Josée from our East Anglia office shares her personal experience with ADHD in recognition of ADHD Awareness Month.
October is ADHD Awareness month, and at the moment, I am very aware of it – as I was diagnosed with Inattentive ADHD in mid-September.
When people think of ADHD, especially in education, quite often it’s the pupils who struggle to sit still, seem to be always “on the go” and are often dysregulated and distracted that they think of. For some, that’s very much the way it presents. It wasn’t, for me.
In my case, I was a stereotypically “good” pupil, very focussed on my schoolwork in class (though homework was an absolute non-starter), and hard-working (but very forgetful, and a recognised “chatterbox”)! I loved primary school, with my single detention being for forgetting a cereal box to do an art project with, and I enjoyed secondary school, though found that I really struggled to engage in Geography and PE lessons (amongst others). My first piece of English coursework was 3 weeks late and 8 pages too long – I’d analyzed every line in the first half of the first scene of Macbeth. I probably should have realised that I was a little bit “different” to my classmates at that point, looking back!
I grew up in a neurodivergent household, with my younger brother having diplegic cerebral palsy and he had been diagnosed with Asperger’s Syndrome (later considered to have been PDD-PDA (Pervasive Developmental Disorder – Pathological Demand Avoidance) but he had been diagnosed before it’s recognition) and ADHD at a very young age. Because of this, neurodivergence was always my ‘normal’; I did my undergraduate degree in Special Educational Needs and have always had a particular affinity for working with those with Social, Emotional and Mental Health challenges.
When I undertook my teacher training and entered primary teaching, my (then undiagnosed) ADHD was both a blessing and a challenge. I had a huge amount of craft and creative skills that I could draw on to create engaging cross-curricular lessons; mummifying tomatoes for our Ancient Egyptian unit, and creating a “Dragon Trail” for our pupils to explore and then do a unit of work on chronological report writing was fantastic. My hyperfocus on the topic, and the plans to make it run perfectly, meant I could work a full day at school and follow it up with working on activities and lesson plans until well into the early hours of the following morning, without feeling too run down. It also meant that when the hyperfocus ended, I was entirely exhausted, and really struggled to manage both my physical and mental health to recover. I was reliant on to-do lists on post-it notes and writing down anything I might forget (which parent I needed to speak to, which homework was due in etc.) and I found that visual timetables were not just beneficial for the pupils, but for me!

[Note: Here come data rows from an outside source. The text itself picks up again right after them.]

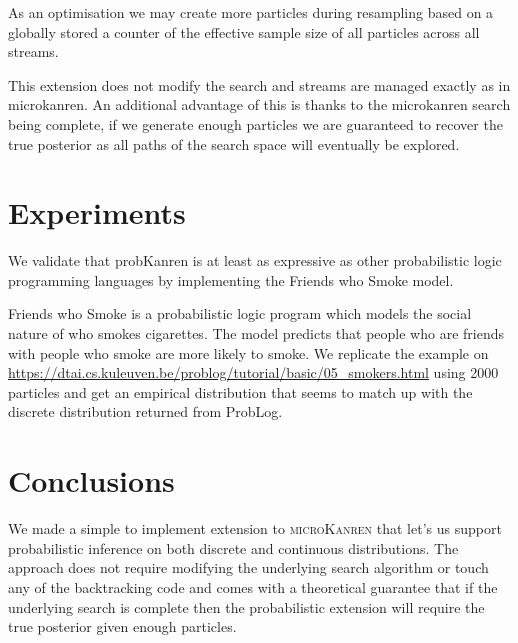 \documentclass[
]{ceurart}
\begin{document}
As an optimisation we may create more particles during resampling
based on a globally stored a counter of the effective sample size of
all particles across all streams.

This extension does not modify the search and streams are managed
exactly as in microkanren. An additional advantage of this is thanks
to the microkanren search being complete, if we generate enough
particles we are guaranteed to recover the true posterior as all paths
of the search space will eventually be explored.

\section{Experiments}

We validate that probKanren is at least as expressive as other probabilistic
logic programming languages by implementing the Friends who Smoke model.

Friends who Smoke is a probabilistic logic program which models the
social nature of who smokes cigarettes. The model predicts that people
who are friends with people who smoke are more likely to smoke. We
replicate the example on
\url{https://dtai.cs.kuleuven.be/problog/tutorial/basic/05_smokers.html}
using 2000 particles and get an empirical distribution that seems to
match up with the discrete distribution returned from ProbLog.




\section{Conclusions}

We made a simple to implement extension to \textsc{microKanren} that
let's us support probabilistic inference on both discrete and
continuous distributions. The approach does not require modifying the
underlying search algorithm or touch any of the backtracking code and
comes with a theoretical guarantee that if the underlying search is
complete then the probabilistic extension will require the true
posterior given enough particles.
\end{document}
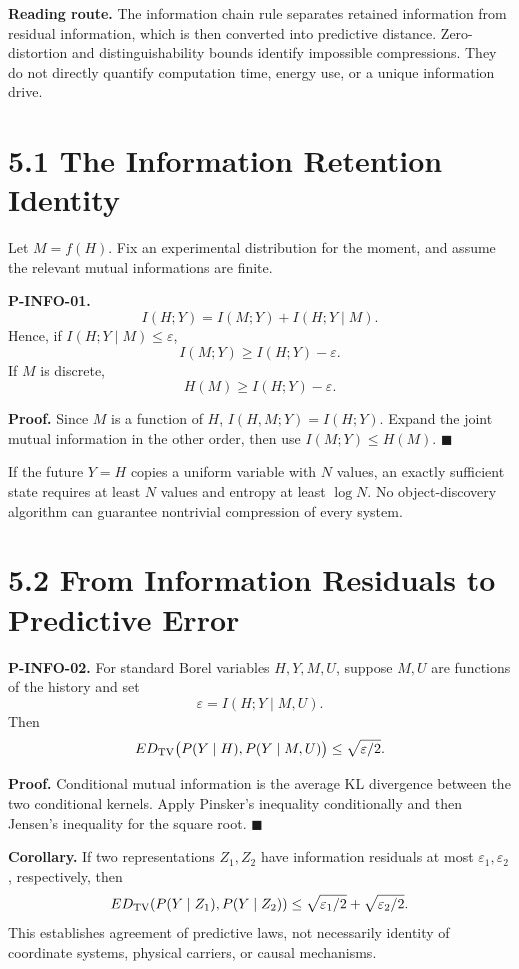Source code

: \documentclass[
  english,
  11pt,
  oneside]{book}
\begin{document}
\textbf{Reading route.} The information chain rule separates retained information from residual information, which is then converted into predictive distance. Zero-distortion and distinguishability bounds identify impossible compressions. They do not directly quantify computation time, energy use, or a unique information drive.

\section{5.1 The Information Retention Identity}\label{the-information-retention-identity}

Let \(M=f(H)\). Fix an experimental distribution for the moment, and assume the relevant mutual informations are finite.

\hypertarget{p-info-01}{}\label{p-info-01}

\textbf{P-INFO-01.} \[I(H;Y)=I(M;Y)+I(H;Y\mid M).\] Hence, if \(I(H;Y\mid M)\le\varepsilon\), \[I(M;Y)\ge I(H;Y)-\varepsilon.\] If \(M\) is discrete, \[H(M)\ge I(H;Y)-\varepsilon.\]

\textbf{Proof.} Since \(M\) is a function of \(H\), \(I(H,M;Y)=I(H;Y)\). Expand the joint mutual information in the other order, then use \(I(M;Y)\le H(M)\). \(\blacksquare\)

If the future \(Y=H\) copies a uniform variable with \(N\) values, an exactly sufficient state requires at least \(N\) values and entropy at least \(\log N\). No object-discovery algorithm can guarantee nontrivial compression of every system.

\section{5.2 From Information Residuals to Predictive Error}\label{from-information-residuals-to-predictive-error}

\hypertarget{p-info-02}{}\label{p-info-02}

\textbf{P-INFO-02.} For standard Borel variables \(H,Y,M,U\), suppose \(M,U\) are functions of the history and set \[\varepsilon=I(H;Y\mid M,U).\] Then \[E D_{\rm TV}\bigl(P(Y\mid H),P(Y\mid M,U)\bigr)
\le\sqrt{\varepsilon/2}.\]

\textbf{Proof.} Conditional mutual information is the average KL divergence between the two conditional kernels. Apply Pinsker's inequality conditionally and then Jensen's inequality for the square root. \(\blacksquare\)

\textbf{Corollary.} If two representations \(Z_1,Z_2\) have information residuals at most \(\varepsilon_1,\varepsilon_2\), respectively, then \[E D_{\rm TV}(P(Y\mid Z_1),P(Y\mid Z_2))
\le\sqrt{\varepsilon_1/2}+\sqrt{\varepsilon_2/2}.\] This establishes agreement of predictive laws, not necessarily identity of coordinate systems, physical carriers, or causal mechanisms.
\end{document}
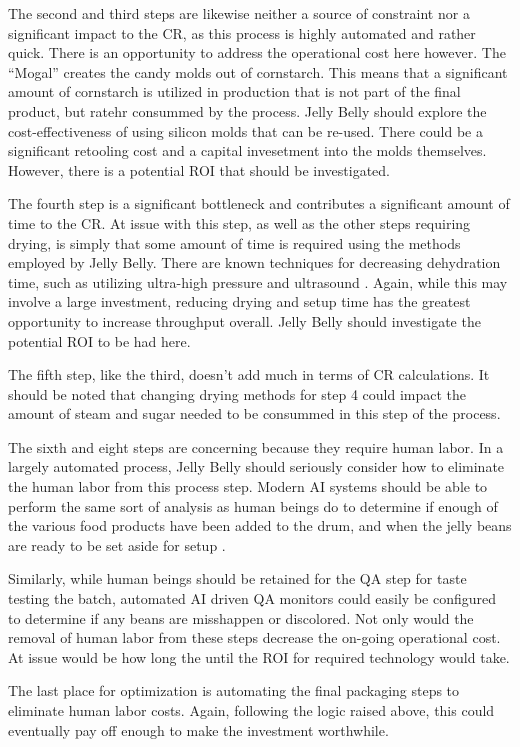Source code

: The second and third steps are likewise neither a source of constraint nor a significant impact to the CR, as this process is highly automated and rather quick. There is an opportunity to address the operational cost here however. The ``Mogal'' creates the candy molds out of cornstarch. This means that a significant amount of cornstarch is utilized in production that is not part of the final product, but ratehr consummed by the process. Jelly Belly should explore the cost-effectiveness of using silicon molds that can be re-used. There could be a significant retooling cost and a capital invesetment into the molds themselves. However, there is a potential ROI that should be investigated.

The fourth step is a significant bottleneck and contributes a significant amount of time to the CR. At issue with this step, as well as the other steps requiring drying, is simply that some amount of time is required using the methods employed by Jelly Belly. There are known techniques for decreasing dehydration time, such as utilizing ultra-high pressure and ultrasound \parencite{zhangEffectsUltrahighPressure2020}. Again, while this may involve a large investment, reducing drying and setup time has the greatest opportunity to increase throughput overall. Jelly Belly should investigate the potential ROI to be had here.

The fifth step, like the third, doesn't add much in terms of CR calculations. It should be noted that changing drying methods for step 4 could impact the amount of steam and sugar needed to be consummed in this step of the process.

The sixth and eight steps are concerning because they require human labor. In a largely automated process, Jelly Belly should seriously consider how to eliminate the human labor from this process step. Modern AI systems should be able to perform the same sort of analysis as human beings do to determine if enough of the various food products have been added to the drum, and when the jelly beans are ready to be set aside for setup \parencite{pothArtificialIntelligenceHelps2019}.

Similarly, while human beings should be retained for the QA step for taste testing the batch, automated AI driven QA monitors could easily be configured to determine if any beans are misshappen or discolored. Not only would the removal of human labor from these steps decrease the on-going operational cost. At issue would be how long the until the ROI for required technology would take.

The last place for optimization is automating the final packaging steps to eliminate human labor costs. Again, following the logic raised above, this could eventually pay off enough to make the investment worthwhile.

I went into supply teaching and found that it worked well for me. I wasn’t working in a deadline-blitz state of focus (which got me through most of my University and PGCE life, but is impossible to maintain long-term) to ensure my lesson plans were where they needed to be, and that marking was up-to date every evening. It meant I could focus on the lessons I was teaching, giving the pupils my full attention. I loved working with pupils with additional needs, and some of my proudest moments (in both supply and direct work through schools) have been in working with those pupils who found mainstream school really hard.
In the office, working with schools, teachers and teaching assistants, as well as with my colleagues in the East Anglia team here in Norwich, my ADHD has again shown two sides of an interesting coin. I love education, so my brain revels in the conversations I get to have with our teachers and our schools, but I have to be careful that I don’t end up getting so caught up in those interesting conversations that the rest of my duties slip away from me. To-do lists are also a massive boon – I have one for every day – and if things don’t get added to it when needed, I know there’s a risk it won’t get done! Compared to some of my colleagues, my desk is busy. Piles of paper; notes and lists and calendars, all ready at hand if needed. I have a mini-whiteboard (you can take the teacher out of the classroom…!) with tips and reminders of things that have tripped me up in the past, and I have a folder of useful documents for anything that comes through that I might need. My internal, mental organisation is haphazard at best, so my external organisation has to be top-tier.
Even now, I’m still a chatterbox – I do get distracted by conversation and the odd random weather event (and I still laugh at myself for being that pupil commenting “it’s snowing!” every now and again). I want to help, and sometimes it can be hard to suppress that and continue to focus on the thing I am doing when someone asks for support. Jamie (my manager) is good at giving me a gentle nudge every now and again to reroute me back on track, and the team have accepted that (like everyone) I have my idiosyncrasies, and they roll with them. I feel safe and comfortable as part of the team which makes everything so much easier.
My journey with my ADHD is just beginning; it will take time to process the impact it has unknowingly had on my life so far, and to develop a more empathetic response to some of the challenges I faced, now knowing what I do. Having the diagnosis confirmed was both intimidating and freeing, and it’s been nice to have friends and colleagues feel able to turn to me about my experience on that assessment journey, and to know that I might be of help.